What you need to do
Go through the entries below and print, exactly, the lines starting at the one with "##### AWS Connect" and ending at the one with "##### Amazon Elastic Transcoder", keeping both ends and no others.

Supplied data
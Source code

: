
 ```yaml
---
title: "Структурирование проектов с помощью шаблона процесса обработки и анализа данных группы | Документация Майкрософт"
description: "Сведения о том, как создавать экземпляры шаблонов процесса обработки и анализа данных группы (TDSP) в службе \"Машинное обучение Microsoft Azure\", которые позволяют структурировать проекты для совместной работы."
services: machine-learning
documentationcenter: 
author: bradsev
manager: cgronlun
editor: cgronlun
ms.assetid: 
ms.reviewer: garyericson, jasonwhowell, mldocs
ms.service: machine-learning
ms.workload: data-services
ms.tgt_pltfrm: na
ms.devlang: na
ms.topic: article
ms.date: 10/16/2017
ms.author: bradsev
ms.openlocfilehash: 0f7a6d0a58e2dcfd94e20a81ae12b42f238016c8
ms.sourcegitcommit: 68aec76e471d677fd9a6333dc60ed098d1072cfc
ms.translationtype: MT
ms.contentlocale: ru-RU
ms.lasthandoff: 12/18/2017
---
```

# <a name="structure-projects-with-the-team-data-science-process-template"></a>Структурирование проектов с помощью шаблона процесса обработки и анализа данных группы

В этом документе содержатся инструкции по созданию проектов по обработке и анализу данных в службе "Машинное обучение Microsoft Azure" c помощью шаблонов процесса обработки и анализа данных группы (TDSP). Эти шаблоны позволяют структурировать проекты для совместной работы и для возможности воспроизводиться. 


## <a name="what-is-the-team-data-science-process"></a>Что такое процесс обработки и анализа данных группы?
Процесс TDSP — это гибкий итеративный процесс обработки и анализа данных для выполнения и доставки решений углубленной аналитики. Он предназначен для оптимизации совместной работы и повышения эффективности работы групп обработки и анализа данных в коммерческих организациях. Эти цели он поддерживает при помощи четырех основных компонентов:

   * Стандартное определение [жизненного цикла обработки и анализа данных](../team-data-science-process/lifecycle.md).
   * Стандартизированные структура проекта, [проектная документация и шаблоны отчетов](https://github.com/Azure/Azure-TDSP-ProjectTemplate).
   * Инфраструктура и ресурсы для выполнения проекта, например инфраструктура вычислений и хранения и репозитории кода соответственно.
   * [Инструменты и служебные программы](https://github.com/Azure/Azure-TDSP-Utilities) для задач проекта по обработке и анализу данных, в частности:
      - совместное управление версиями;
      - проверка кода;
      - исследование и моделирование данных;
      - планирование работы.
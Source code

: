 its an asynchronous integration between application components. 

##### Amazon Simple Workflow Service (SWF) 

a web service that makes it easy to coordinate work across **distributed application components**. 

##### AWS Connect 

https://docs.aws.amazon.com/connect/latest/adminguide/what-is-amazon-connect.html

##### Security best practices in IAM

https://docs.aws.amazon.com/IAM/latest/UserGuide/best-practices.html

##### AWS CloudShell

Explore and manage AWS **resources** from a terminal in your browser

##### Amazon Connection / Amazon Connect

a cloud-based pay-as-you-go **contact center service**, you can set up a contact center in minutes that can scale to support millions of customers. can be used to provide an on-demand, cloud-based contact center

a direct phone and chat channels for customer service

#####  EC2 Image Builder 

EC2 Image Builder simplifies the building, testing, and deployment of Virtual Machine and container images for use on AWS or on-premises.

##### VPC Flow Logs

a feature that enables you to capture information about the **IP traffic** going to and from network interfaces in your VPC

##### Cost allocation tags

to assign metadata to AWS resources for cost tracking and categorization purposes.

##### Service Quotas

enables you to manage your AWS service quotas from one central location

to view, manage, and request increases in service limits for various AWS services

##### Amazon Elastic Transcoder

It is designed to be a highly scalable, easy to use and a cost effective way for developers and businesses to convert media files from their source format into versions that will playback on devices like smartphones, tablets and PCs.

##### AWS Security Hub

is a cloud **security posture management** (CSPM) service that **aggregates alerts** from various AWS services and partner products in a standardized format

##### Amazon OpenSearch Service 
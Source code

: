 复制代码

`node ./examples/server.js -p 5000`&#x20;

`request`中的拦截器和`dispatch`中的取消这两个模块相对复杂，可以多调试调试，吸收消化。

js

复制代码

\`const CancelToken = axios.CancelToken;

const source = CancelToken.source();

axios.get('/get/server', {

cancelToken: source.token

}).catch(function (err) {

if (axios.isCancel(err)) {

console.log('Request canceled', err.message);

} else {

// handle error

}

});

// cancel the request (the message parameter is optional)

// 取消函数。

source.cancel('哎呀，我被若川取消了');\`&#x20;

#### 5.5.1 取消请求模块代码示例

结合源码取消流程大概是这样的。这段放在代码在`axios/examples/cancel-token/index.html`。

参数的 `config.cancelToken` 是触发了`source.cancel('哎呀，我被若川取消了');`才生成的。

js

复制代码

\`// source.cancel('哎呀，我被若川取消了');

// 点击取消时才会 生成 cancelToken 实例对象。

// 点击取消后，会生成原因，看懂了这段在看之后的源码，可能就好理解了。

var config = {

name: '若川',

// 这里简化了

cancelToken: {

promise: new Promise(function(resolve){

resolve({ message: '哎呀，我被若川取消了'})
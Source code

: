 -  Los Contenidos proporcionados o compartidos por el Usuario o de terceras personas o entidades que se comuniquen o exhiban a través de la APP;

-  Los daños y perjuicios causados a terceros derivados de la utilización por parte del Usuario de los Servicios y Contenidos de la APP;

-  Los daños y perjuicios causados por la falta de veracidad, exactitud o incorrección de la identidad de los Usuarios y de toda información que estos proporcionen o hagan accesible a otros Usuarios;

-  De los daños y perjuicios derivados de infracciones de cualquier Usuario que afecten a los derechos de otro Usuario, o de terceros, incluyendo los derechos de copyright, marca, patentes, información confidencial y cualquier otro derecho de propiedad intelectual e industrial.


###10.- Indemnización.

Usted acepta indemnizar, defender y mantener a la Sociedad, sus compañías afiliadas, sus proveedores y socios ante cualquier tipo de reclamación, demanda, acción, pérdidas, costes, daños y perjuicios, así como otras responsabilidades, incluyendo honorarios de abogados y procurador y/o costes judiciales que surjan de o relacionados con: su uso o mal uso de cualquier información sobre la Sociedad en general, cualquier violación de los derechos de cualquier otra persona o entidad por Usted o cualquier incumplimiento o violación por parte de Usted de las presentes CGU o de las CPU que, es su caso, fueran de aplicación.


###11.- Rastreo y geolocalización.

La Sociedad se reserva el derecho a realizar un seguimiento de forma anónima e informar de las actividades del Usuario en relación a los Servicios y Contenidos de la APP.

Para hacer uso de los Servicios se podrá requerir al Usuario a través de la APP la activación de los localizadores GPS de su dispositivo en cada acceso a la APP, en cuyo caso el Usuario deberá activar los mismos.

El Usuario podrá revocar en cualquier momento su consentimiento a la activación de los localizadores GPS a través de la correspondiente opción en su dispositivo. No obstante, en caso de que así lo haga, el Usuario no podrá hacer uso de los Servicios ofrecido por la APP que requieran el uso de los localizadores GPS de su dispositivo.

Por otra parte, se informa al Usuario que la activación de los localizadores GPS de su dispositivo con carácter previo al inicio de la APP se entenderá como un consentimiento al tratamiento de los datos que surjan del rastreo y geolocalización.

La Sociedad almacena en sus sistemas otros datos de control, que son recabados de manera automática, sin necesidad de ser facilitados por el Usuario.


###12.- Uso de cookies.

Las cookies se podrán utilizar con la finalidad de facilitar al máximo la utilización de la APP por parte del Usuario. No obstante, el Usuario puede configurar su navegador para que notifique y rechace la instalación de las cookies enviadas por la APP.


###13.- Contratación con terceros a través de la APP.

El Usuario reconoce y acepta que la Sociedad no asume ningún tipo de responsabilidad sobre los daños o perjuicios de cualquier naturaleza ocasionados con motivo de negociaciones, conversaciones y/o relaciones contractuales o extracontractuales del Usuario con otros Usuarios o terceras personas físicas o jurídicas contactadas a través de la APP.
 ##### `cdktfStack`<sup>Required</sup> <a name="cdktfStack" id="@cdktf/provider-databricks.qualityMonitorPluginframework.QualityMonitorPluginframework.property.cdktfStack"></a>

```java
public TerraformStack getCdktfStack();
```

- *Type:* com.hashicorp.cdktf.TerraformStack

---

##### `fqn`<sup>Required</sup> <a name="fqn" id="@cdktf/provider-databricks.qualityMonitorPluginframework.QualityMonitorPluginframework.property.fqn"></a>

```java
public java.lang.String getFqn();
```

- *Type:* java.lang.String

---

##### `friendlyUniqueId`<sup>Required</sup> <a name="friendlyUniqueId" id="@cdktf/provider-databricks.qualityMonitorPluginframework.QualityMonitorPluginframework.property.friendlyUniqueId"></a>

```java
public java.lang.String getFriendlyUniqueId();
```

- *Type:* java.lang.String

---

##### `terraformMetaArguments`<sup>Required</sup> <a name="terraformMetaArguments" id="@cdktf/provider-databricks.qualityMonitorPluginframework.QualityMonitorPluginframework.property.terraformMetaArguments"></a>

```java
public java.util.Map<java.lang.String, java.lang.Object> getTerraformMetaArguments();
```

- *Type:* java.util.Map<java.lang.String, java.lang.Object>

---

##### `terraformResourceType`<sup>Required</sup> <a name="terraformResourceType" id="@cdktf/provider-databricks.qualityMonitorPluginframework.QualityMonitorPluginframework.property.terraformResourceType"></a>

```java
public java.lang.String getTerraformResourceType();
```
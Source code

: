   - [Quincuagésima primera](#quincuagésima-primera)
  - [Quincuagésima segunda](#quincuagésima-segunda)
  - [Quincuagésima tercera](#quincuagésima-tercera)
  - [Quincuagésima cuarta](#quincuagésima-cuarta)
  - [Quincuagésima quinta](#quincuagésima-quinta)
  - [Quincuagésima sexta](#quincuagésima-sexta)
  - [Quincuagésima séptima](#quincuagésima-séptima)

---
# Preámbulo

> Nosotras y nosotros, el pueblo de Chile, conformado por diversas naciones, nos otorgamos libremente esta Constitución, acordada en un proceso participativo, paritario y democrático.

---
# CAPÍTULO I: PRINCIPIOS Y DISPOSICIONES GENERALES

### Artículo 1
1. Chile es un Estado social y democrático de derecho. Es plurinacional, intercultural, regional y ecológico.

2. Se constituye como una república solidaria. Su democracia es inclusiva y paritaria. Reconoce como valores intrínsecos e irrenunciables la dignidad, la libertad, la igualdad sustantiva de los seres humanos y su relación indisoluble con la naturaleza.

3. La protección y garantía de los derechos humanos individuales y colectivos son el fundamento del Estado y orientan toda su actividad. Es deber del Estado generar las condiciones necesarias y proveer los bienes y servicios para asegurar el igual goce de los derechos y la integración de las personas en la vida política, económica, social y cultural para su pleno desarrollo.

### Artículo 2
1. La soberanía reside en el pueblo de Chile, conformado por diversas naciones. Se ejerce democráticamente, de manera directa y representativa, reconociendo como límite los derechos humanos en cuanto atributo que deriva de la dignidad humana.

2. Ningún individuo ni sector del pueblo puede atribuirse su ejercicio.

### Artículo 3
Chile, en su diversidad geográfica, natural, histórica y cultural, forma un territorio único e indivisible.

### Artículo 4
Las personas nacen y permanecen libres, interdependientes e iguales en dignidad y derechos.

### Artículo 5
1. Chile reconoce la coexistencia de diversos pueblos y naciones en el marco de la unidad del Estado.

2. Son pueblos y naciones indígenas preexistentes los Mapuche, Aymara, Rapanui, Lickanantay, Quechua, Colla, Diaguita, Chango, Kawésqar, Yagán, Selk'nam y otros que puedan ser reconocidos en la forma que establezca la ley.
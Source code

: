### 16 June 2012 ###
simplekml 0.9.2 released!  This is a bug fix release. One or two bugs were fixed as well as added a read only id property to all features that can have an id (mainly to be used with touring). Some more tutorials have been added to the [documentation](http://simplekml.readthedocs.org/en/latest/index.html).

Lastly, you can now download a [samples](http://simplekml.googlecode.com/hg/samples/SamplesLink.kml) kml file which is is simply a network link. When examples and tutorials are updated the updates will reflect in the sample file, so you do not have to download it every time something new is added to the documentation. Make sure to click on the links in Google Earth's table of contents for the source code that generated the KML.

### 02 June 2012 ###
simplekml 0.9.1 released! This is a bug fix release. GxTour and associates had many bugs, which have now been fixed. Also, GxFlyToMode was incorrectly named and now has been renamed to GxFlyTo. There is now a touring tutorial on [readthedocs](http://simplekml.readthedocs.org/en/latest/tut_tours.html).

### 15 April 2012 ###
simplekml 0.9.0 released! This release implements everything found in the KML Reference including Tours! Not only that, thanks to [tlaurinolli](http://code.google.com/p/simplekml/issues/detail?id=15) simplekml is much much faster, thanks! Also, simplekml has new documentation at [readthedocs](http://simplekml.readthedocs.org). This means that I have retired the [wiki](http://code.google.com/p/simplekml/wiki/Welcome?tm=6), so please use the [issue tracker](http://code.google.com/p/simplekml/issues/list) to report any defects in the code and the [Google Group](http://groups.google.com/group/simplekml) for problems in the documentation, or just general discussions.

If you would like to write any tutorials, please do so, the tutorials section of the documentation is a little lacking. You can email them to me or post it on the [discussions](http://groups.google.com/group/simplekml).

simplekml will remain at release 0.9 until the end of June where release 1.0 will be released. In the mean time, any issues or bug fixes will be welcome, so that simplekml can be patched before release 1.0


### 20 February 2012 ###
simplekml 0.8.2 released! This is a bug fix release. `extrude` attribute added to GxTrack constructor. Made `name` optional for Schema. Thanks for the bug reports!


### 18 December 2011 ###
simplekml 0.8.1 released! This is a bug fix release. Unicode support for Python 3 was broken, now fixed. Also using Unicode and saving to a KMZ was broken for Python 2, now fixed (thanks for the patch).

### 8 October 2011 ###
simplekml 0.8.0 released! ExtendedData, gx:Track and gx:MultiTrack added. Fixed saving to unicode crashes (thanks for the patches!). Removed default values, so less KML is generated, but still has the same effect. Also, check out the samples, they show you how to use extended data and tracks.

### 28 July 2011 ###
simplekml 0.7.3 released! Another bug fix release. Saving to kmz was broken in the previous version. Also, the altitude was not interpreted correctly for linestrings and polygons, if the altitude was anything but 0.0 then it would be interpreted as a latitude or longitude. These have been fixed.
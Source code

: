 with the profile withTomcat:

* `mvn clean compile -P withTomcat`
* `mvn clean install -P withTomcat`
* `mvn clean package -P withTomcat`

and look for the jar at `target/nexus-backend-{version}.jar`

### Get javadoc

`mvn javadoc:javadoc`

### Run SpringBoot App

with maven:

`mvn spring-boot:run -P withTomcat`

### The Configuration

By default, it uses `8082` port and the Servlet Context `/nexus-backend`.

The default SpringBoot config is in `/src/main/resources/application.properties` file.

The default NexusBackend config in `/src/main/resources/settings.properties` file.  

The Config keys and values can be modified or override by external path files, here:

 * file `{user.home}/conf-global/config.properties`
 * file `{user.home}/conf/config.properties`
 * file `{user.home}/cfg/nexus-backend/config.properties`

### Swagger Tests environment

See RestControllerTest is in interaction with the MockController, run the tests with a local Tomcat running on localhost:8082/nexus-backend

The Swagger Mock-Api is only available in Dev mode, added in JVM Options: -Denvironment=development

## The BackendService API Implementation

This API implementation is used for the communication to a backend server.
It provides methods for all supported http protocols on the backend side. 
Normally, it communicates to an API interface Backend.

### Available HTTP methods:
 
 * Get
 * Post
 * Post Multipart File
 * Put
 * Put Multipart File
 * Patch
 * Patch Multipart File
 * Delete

Solution
##### AWS Connect 

https://docs.aws.amazon.com/connect/latest/adminguide/what-is-amazon-connect.html

##### Security best practices in IAM

https://docs.aws.amazon.com/IAM/latest/UserGuide/best-practices.html

##### AWS CloudShell

Explore and manage AWS **resources** from a terminal in your browser

##### Amazon Connection / Amazon Connect

a cloud-based pay-as-you-go **contact center service**, you can set up a contact center in minutes that can scale to support millions of customers. can be used to provide an on-demand, cloud-based contact center

a direct phone and chat channels for customer service

#####  EC2 Image Builder 

EC2 Image Builder simplifies the building, testing, and deployment of Virtual Machine and container images for use on AWS or on-premises.

##### VPC Flow Logs

a feature that enables you to capture information about the **IP traffic** going to and from network interfaces in your VPC

##### Cost allocation tags

to assign metadata to AWS resources for cost tracking and categorization purposes.

##### Service Quotas

enables you to manage your AWS service quotas from one central location

to view, manage, and request increases in service limits for various AWS services

##### Amazon Elastic Transcoder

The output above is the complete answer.